3) lim x ->infinity for
4sin(3x) / x
will this be 0 ?

 

[arthur ohlsten]

1)
lim x-->3 of 1/[x-3]^2 = +infinity regardless of how you approach 3, from the right or left

2)
lim x-->4 of f[x] where:
f[x]=x-3 x not =4
f[x]=5 x=4
f[x] is a straight line with slope of 1 and y intercept of -3
f[x] has a "hole" in the line and a value of 5 at x=4
a jump at 4, and is discontinuous at x=4

3) lim x-->infinity of f[x]
f[x]=4 sin(3x) /x

4 sin3x is bounded by +4 and -4
4sin[3x] /x=0 as x-->infinity

hope I am right.
If I am wrong, some one should correct the answer
Arthur

 

[shortman313]

We have this dang limit problem due tomorrow and I am stumped to a t with it. Could someone please give me some guidance. Thanks a lot.

lim
x-->0 (Sqrt(1+tan x) - Sqrt(1+sin x)) all over x^3

 

[Count Iblis]

We have this dang limit problem due tomorrow and I am stumped to a t with it.

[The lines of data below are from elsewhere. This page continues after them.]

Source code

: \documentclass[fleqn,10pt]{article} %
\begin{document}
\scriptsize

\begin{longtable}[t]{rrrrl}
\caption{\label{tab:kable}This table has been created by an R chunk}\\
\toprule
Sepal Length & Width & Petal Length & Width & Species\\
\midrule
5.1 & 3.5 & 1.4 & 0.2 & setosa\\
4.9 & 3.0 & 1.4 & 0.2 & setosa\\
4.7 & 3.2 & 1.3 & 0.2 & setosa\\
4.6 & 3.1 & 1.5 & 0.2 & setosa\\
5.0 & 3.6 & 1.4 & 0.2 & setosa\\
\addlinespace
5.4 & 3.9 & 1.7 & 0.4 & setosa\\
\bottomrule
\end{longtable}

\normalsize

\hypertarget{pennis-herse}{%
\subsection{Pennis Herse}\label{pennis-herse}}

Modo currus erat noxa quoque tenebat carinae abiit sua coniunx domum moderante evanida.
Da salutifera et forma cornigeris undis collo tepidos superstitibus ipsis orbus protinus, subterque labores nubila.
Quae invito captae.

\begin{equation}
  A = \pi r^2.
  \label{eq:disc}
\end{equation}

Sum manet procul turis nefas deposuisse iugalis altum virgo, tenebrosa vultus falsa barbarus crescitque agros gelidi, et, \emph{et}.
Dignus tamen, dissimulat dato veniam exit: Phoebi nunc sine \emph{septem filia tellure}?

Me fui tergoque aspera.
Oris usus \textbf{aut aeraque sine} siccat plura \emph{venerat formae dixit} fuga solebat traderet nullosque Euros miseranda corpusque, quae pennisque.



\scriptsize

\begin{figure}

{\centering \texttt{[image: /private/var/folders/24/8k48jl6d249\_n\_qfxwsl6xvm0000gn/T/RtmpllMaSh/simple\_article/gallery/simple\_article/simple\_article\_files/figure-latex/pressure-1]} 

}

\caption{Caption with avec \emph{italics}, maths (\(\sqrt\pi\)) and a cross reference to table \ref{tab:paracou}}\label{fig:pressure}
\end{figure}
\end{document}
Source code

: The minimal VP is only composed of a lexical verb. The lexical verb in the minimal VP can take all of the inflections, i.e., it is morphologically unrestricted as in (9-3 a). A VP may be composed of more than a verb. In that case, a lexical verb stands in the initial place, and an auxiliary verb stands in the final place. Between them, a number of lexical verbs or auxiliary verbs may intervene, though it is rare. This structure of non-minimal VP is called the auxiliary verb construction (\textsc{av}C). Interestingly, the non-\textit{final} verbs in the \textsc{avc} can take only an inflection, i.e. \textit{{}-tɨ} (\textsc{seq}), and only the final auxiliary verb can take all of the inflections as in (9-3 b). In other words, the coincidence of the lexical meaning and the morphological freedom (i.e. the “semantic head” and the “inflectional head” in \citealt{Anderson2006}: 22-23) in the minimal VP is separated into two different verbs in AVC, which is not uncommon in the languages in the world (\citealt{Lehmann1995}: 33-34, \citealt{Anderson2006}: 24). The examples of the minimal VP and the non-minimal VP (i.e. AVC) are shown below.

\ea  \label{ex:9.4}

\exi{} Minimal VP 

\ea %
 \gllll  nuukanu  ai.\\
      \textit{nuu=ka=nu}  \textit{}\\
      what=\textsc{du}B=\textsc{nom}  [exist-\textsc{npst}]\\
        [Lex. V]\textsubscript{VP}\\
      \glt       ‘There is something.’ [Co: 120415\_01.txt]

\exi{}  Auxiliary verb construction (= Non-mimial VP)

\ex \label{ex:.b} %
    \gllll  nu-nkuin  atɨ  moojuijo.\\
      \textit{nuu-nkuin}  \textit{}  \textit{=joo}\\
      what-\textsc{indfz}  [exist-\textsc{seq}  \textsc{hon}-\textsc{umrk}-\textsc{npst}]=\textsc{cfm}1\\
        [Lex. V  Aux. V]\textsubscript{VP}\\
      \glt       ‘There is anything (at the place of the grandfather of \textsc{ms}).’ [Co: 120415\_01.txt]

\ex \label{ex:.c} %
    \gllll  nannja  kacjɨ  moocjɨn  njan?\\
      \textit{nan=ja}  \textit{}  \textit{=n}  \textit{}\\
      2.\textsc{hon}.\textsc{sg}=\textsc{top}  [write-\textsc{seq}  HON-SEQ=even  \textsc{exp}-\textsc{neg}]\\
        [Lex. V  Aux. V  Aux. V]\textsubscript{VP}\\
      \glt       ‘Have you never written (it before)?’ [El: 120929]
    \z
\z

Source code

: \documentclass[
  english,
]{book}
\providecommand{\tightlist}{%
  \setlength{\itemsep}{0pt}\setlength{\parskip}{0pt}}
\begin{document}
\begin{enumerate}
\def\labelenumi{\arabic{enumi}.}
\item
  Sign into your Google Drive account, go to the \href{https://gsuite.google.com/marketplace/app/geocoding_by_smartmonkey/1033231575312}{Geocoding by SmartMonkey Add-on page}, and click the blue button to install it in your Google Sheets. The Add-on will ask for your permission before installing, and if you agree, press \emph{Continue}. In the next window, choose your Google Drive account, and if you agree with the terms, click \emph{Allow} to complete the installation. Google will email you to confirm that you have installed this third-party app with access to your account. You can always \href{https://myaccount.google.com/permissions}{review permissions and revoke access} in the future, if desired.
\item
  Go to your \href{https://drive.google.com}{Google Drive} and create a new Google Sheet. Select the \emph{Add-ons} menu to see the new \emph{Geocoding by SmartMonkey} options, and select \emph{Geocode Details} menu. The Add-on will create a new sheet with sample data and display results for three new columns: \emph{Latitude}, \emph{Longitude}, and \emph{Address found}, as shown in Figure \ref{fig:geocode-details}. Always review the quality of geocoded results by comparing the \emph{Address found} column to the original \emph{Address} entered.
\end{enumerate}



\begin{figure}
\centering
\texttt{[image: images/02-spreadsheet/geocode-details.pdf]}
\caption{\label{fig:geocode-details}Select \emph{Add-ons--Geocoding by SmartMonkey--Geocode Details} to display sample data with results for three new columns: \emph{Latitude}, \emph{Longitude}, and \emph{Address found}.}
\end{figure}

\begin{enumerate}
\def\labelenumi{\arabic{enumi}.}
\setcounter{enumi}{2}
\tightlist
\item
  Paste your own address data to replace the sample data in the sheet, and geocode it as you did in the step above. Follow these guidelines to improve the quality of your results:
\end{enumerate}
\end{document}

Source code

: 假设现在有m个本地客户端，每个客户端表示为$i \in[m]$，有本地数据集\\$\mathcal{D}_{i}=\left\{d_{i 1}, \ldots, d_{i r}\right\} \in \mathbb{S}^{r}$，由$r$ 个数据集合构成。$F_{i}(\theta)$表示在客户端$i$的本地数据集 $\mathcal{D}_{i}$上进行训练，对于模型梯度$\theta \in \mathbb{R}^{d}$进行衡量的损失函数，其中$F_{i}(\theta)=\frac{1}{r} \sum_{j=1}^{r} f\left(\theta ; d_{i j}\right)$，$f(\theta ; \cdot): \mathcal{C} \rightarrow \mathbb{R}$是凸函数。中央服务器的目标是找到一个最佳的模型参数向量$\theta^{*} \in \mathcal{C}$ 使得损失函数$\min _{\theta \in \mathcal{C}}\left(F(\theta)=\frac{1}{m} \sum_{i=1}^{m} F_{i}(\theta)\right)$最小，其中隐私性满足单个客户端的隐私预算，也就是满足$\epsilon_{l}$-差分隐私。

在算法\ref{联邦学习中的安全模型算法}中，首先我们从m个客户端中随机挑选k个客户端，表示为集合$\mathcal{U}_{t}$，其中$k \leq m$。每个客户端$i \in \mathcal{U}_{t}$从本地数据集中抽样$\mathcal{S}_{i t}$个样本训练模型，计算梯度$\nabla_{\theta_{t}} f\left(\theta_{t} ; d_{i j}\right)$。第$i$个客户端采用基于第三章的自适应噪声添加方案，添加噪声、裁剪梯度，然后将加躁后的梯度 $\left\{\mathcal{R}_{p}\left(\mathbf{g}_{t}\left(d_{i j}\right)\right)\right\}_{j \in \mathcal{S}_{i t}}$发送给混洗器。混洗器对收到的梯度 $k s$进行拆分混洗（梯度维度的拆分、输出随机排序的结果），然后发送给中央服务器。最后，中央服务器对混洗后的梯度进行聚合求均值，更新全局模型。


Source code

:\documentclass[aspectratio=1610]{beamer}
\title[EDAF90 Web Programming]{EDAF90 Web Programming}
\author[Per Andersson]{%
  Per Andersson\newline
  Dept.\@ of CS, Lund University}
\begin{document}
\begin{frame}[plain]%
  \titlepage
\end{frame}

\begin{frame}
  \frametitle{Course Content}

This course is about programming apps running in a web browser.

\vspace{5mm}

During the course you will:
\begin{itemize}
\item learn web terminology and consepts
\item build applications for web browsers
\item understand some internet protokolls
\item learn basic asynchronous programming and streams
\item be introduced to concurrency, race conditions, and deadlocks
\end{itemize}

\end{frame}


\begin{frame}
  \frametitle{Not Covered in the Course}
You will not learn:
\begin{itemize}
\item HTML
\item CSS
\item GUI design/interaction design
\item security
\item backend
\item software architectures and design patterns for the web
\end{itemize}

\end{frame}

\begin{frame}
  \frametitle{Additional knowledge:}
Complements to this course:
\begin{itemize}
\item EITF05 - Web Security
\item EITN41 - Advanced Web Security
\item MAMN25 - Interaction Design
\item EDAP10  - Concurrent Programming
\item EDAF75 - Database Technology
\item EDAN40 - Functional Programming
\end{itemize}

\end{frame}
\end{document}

Could someone please give me some guidance. Thanks a lot.

lim
x-->0 (Sqrt(1+tan x) - Sqrt(1+sin x)) all over x^3

Use that Sqrt[1+x] = 1+ 1/2 x + 1/2 (-1/2)/2 x^2 + 1/2(-1/2)(-3/2)/6 x^3 +
O(x^4)

You can thus write the numerator as:

1/2 [tan(x) - sin(x)] - 1/8 [tan^2(x) - sin^2(x)] + 1/16 [tan^3(x) - sin^3(x)] +
O(x^4)

Note that sin(x) and tan(x) are of order x near x = 0 so that the neglected terms are of order x^4 and won't contribute to the limit. The next step is to insert the series expansions of the sin and the tan. The series expansion of the tan can be obtained by division. We only need to work to order x^3, so:

tan(x) = sin(x)/cos(x) = (x - x^3/6)/(1-x^2/2) + O(x^5) =

(x - x^3/6)(1 + x^2/2) + O(x^5) =

x + x^3/3 + O(x^5)

So, you see that in the first square brackets you get an term of order x^3 and you can divide by x^3 to get a finite limit for x --> 0 (I find 1/12). The third square brackets yields a term of order x^5 and thus also doesn't contribute to the limit.

The term in the second square brackets is of order x^4 and thus yields zero when divided by x^3 and x -->0.